このプロジェクトでは、もともとC++で記述されたクライアントをJavaに移植している。そのメリットとして前回の記事では、「マルチプラットフォーム」と「マシンアーキテクチャに依存しない関数精度・丸め誤差が保証できる」点をあげた。
今回は、筆者が実際にC++からJavaへの移植を行った際に遭遇した、それぞれの言語やライブラリの違いについて解説する。
マルチプラットフォーム対応したcell computing®
筆者が参加している分散コンピューティングプロジェクトとは「皆さんが持っているPCの余っている力を集め、膨大な計算能力を必要とする計算を行う」ことを目的としている。そのための手法として「cell computing®」という分散コンピューティング技術に取り組んでいる。
今回利用したソフトウェアは「Boinc(http://boinc.oocp.org/)」のクライアントソフトと、レンダリングツール「Aqsis(http://www.aqsis.org/)」の2つだ。これらのソフトウェアはもともとWindows版のもので、C++言語によって記述されていた。
これは「小さな力をたくさん集める」という分散コンピューティングのコンセプトに対して、使用可能な環境が限られるという点で問題となる。しかしJavaに移植することができればマルチプラットフォーム性を高められると考え、実際に移植作業を行うこととなった。
BoincのソースコードはLGPLで、AqsisのソースコードはGPLでそれぞれ公開されている。今回移植を行ったソフトウェアも移植元と同様のライセンス形態になっており、以下のURLよりダウンロードできるようになっている。

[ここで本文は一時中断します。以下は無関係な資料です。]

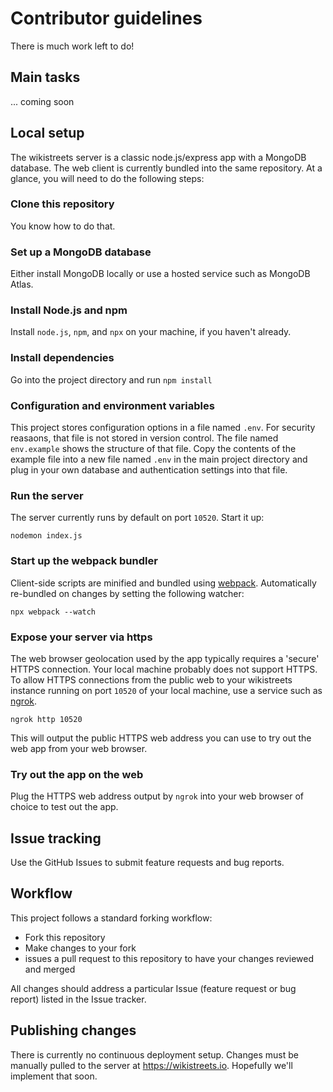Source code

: # Contributor guidelines

There is much work left to do!

## Main tasks

... coming soon

## Local setup

The wikistreets server is a classic node.js/express app with a MongoDB database. The web client is currently bundled into the same repository. At a glance, you will need to do the following steps:

### Clone this repository

You know how to do that.

### Set up a MongoDB database

Either install MongoDB locally or use a hosted service such as MongoDB Atlas.

### Install Node.js and npm

Install `node.js`, `npm`, and `npx` on your machine, if you haven't already.

### Install dependencies

Go into the project directory and run `npm install`

### Configuration and environment variables

This project stores configuration options in a file named `.env`. For security reasaons, that file is not stored in version control. The file named `env.example` shows the structure of that file. Copy the contents of the example file into a new file named `.env` in the main project directory and plug in your own database and authentication settings into that file.

### Run the server

The server currently runs by default on port `10520`. Start it up:

```
nodemon index.js
```

### Start up the webpack bundler

Client-side scripts are minified and bundled using [webpack](https://webpack.js.org/). Automatically re-bundled on changes by setting the following watcher:

```
npx webpack --watch
```

### Expose your server via https

The web browser geolocation used by the app typically requires a 'secure' HTTPS connection. Your local machine probably does not support HTTPS. To allow HTTPS connections from the public web to your wikistreets instance running on port `10520` of your local machine, use a service such as [ngrok](https://ngrok.com/).

```
ngrok http 10520
```

This will output the public HTTPS web address you can use to try out the web app from your web browser.

### Try out the app on the web

Plug the HTTPS web address output by `ngrok` into your web browser of choice to test out the app.

## Issue tracking

Use the GitHub Issues to submit feature requests and bug reports.

## Workflow

This project follows a standard forking workflow:

- Fork this repository
- Make changes to your fork
- issues a pull request to this repository to have your changes reviewed and merged

All changes should address a particular Issue (feature request or bug report) listed in the Issue tracker.

## Publishing changes

There is currently no continuous deployment setup. Changes must be manually pulled to the server at https://wikistreets.io. Hopefully we'll implement that soon.
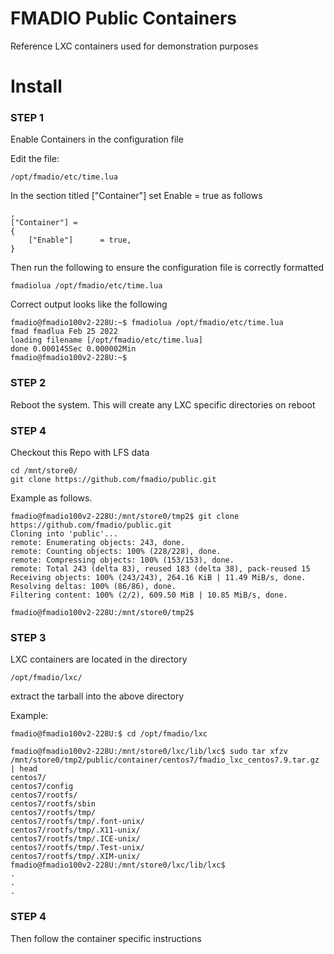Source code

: # FMADIO Public Containers

Reference LXC containers used for demonstration purposes 

# Install


### STEP 1

Enable Containers in the configuration file

Edit the file:

```
/opt/fmadio/etc/time.lua
```

In the section titled ["Container"] set Enable = true as follows

```
,
["Container"] =
{
	["Enable"]     	= true,
}
```

Then run the following to ensure the configuration file is correctly formatted 

```
fmadiolua /opt/fmadio/etc/time.lua
```

Correct output looks like the following


```
fmadio@fmadio100v2-228U:~$ fmadiolua /opt/fmadio/etc/time.lua
fmad fmadlua Feb 25 2022
loading filename [/opt/fmadio/etc/time.lua]
done 0.000145Sec 0.000002Min
fmadio@fmadio100v2-228U:~$
```

### STEP 2

Reboot the system. This will create any LXC specific directories on reboot 


### STEP 4

Checkout this Repo with LFS data 

```
cd /mnt/store0/
git clone https://github.com/fmadio/public.git
```

Example as follows.

```
fmadio@fmadio100v2-228U:/mnt/store0/tmp2$ git clone https://github.com/fmadio/public.git
Cloning into 'public'...
remote: Enumerating objects: 243, done.
remote: Counting objects: 100% (228/228), done.
remote: Compressing objects: 100% (153/153), done.
remote: Total 243 (delta 83), reused 183 (delta 38), pack-reused 15
Receiving objects: 100% (243/243), 264.16 KiB | 11.49 MiB/s, done.
Resolving deltas: 100% (86/86), done.
Filtering content: 100% (2/2), 609.50 MiB | 10.85 MiB/s, done.

fmadio@fmadio100v2-228U:/mnt/store0/tmp2$ 
```


### STEP 3

LXC containers are located in the directory 

```
/opt/fmadio/lxc/

```
extract the tarball into the above directory

Example:

```
fmadio@fmadio100v2-228U:$ cd /opt/fmadio/lxc

fmadio@fmadio100v2-228U:/mnt/store0/lxc/lib/lxc$ sudo tar xfzv /mnt/store0/tmp2/public/container/centos7/fmadio_lxc_centos7.9.tar.gz | head
centos7/
centos7/config
centos7/rootfs/
centos7/rootfs/sbin
centos7/rootfs/tmp/
centos7/rootfs/tmp/.font-unix/
centos7/rootfs/tmp/.X11-unix/
centos7/rootfs/tmp/.ICE-unix/
centos7/rootfs/tmp/.Test-unix/
centos7/rootfs/tmp/.XIM-unix/
fmadio@fmadio100v2-228U:/mnt/store0/lxc/lib/lxc$
.
.
.
```


### STEP 4

Then follow the container specific instructions




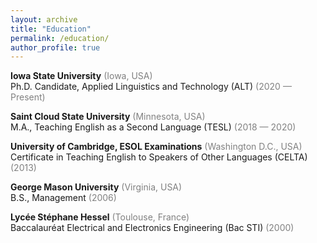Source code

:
 ```yaml
---
layout: archive
title: "Education"
permalink: /education/
author_profile: true
---
```




**Iowa State University** <span style="color:grey">(Iowa, USA)</span><br/>
Ph.D. Candidate, Applied Linguistics and Technology (ALT) <span style="color:grey">(2020 — Present)</span>

**Saint Cloud State University** <span style="color:grey">(Minnesota, USA)</span><br/>
M.A., Teaching English as a Second Language (TESL) <span style="color:grey">(2018 — 2020)</span>

**University of Cambridge, ESOL Examinations** <span style="color:grey">(Washington D.C., USA)</span><br/>
Certificate in Teaching English to Speakers of Other Languages (CELTA) <span style="color:grey">(2013)</span>

**George Mason University** <span style="color:grey">(Virginia, USA)</span><br/>
B.S., Management <span style="color:grey">(2006)</span>

**Lycée Stéphane Hessel** <span style="color:grey">(Toulouse, France)</span><br/>
Baccalauréat Electrical and Electronics Engineering (Bac STI) <span style="color:grey">(2000)</span>
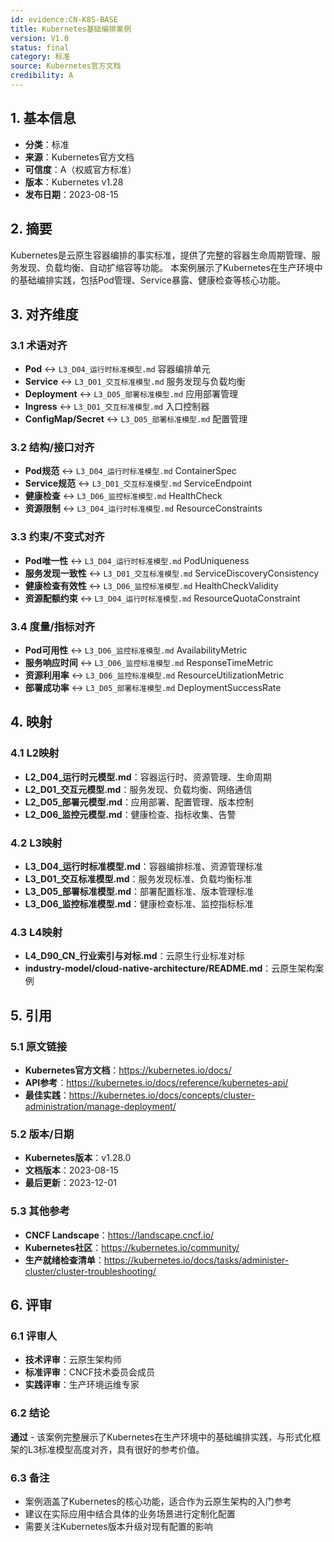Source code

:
 ```yaml
---
id: evidence:CN-K8S-BASE
title: Kubernetes基础编排案例
version: V1.0
status: final
category: 标准
source: Kubernetes官方文档
credibility: A
---
```


## 1. 基本信息

- **分类**：标准
- **来源**：Kubernetes官方文档
- **可信度**：A（权威官方标准）
- **版本**：Kubernetes v1.28
- **发布日期**：2023-08-15

## 2. 摘要

Kubernetes是云原生容器编排的事实标准，提供了完整的容器生命周期管理、服务发现、负载均衡、自动扩缩容等功能。
本案例展示了Kubernetes在生产环境中的基础编排实践，包括Pod管理、Service暴露、健康检查等核心功能。

## 3. 对齐维度

### 3.1 术语对齐

- **Pod** ↔ `L3_D04_运行时标准模型.md` 容器编排单元
- **Service** ↔ `L3_D01_交互标准模型.md` 服务发现与负载均衡
- **Deployment** ↔ `L3_D05_部署标准模型.md` 应用部署管理
- **Ingress** ↔ `L3_D01_交互标准模型.md` 入口控制器
- **ConfigMap/Secret** ↔ `L3_D05_部署标准模型.md` 配置管理

### 3.2 结构/接口对齐

- **Pod规范** ↔ `L3_D04_运行时标准模型.md` ContainerSpec
- **Service规范** ↔ `L3_D01_交互标准模型.md` ServiceEndpoint
- **健康检查** ↔ `L3_D06_监控标准模型.md` HealthCheck
- **资源限制** ↔ `L3_D04_运行时标准模型.md` ResourceConstraints

### 3.3 约束/不变式对齐

- **Pod唯一性** ↔ `L3_D04_运行时标准模型.md` PodUniqueness
- **服务发现一致性** ↔ `L3_D01_交互标准模型.md` ServiceDiscoveryConsistency
- **健康检查有效性** ↔ `L3_D06_监控标准模型.md` HealthCheckValidity
- **资源配额约束** ↔ `L3_D04_运行时标准模型.md` ResourceQuotaConstraint

### 3.4 度量/指标对齐

- **Pod可用性** ↔ `L3_D06_监控标准模型.md` AvailabilityMetric
- **服务响应时间** ↔ `L3_D06_监控标准模型.md` ResponseTimeMetric
- **资源利用率** ↔ `L3_D06_监控标准模型.md` ResourceUtilizationMetric
- **部署成功率** ↔ `L3_D05_部署标准模型.md` DeploymentSuccessRate

## 4. 映射

### 4.1 L2映射

- **L2_D04_运行时元模型.md**：容器运行时、资源管理、生命周期
- **L2_D01_交互元模型.md**：服务发现、负载均衡、网络通信
- **L2_D05_部署元模型.md**：应用部署、配置管理、版本控制
- **L2_D06_监控元模型.md**：健康检查、指标收集、告警

### 4.2 L3映射

- **L3_D04_运行时标准模型.md**：容器编排标准、资源管理标准
- **L3_D01_交互标准模型.md**：服务发现标准、负载均衡标准
- **L3_D05_部署标准模型.md**：部署配置标准、版本管理标准
- **L3_D06_监控标准模型.md**：健康检查标准、监控指标标准

### 4.3 L4映射

- **L4_D90_CN_行业索引与对标.md**：云原生行业标准对标
- **industry-model/cloud-native-architecture/README.md**：云原生架构案例

## 5. 引用

### 5.1 原文链接

- **Kubernetes官方文档**：<https://kubernetes.io/docs/>
- **API参考**：<https://kubernetes.io/docs/reference/kubernetes-api/>
- **最佳实践**：<https://kubernetes.io/docs/concepts/cluster-administration/manage-deployment/>

### 5.2 版本/日期

- **Kubernetes版本**：v1.28.0
- **文档版本**：2023-08-15
- **最后更新**：2023-12-01

### 5.3 其他参考

- **CNCF Landscape**：<https://landscape.cncf.io/>
- **Kubernetes社区**：<https://kubernetes.io/community/>
- **生产就绪检查清单**：<https://kubernetes.io/docs/tasks/administer-cluster/cluster-troubleshooting/>

## 6. 评审

### 6.1 评审人

- **技术评审**：云原生架构师
- **标准评审**：CNCF技术委员会成员
- **实践评审**：生产环境运维专家

### 6.2 结论

**通过** - 该案例完整展示了Kubernetes在生产环境中的基础编排实践，与形式化框架的L3标准模型高度对齐，具有很好的参考价值。

### 6.3 备注

- 案例涵盖了Kubernetes的核心功能，适合作为云原生架构的入门参考
- 建议在实际应用中结合具体的业务场景进行定制化配置
- 需要关注Kubernetes版本升级对现有配置的影响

Javaに移植することによって、WindowsだけでなくLinuxやMac OS Xを組み合わせての分散コンピューティングを行うことができるようになる。これは「JVMの搭載された情報家電の力も利用する」といった将来像も考えた上での選択だ。
C++言語とJava言語の違いとして「JavaはC++と違ってメモリ管理の手間がない」ことや「Javaはマルチプラットフォーム対応だけど遅い」といった点があげられる。しかし実際に移植を開始したところ、それ以外の点でさまざまな違いを感じることとなった。
まずはじめに気になったのは「Generics」の問題だ。JDK 5.0からJavaにもGenericsが導入され、C++と同様に扱えるようになった。Genericsはアルゴリズムとデータを切り離して記述できることが特徴であり、C++やJava以外の言語でも採用されている。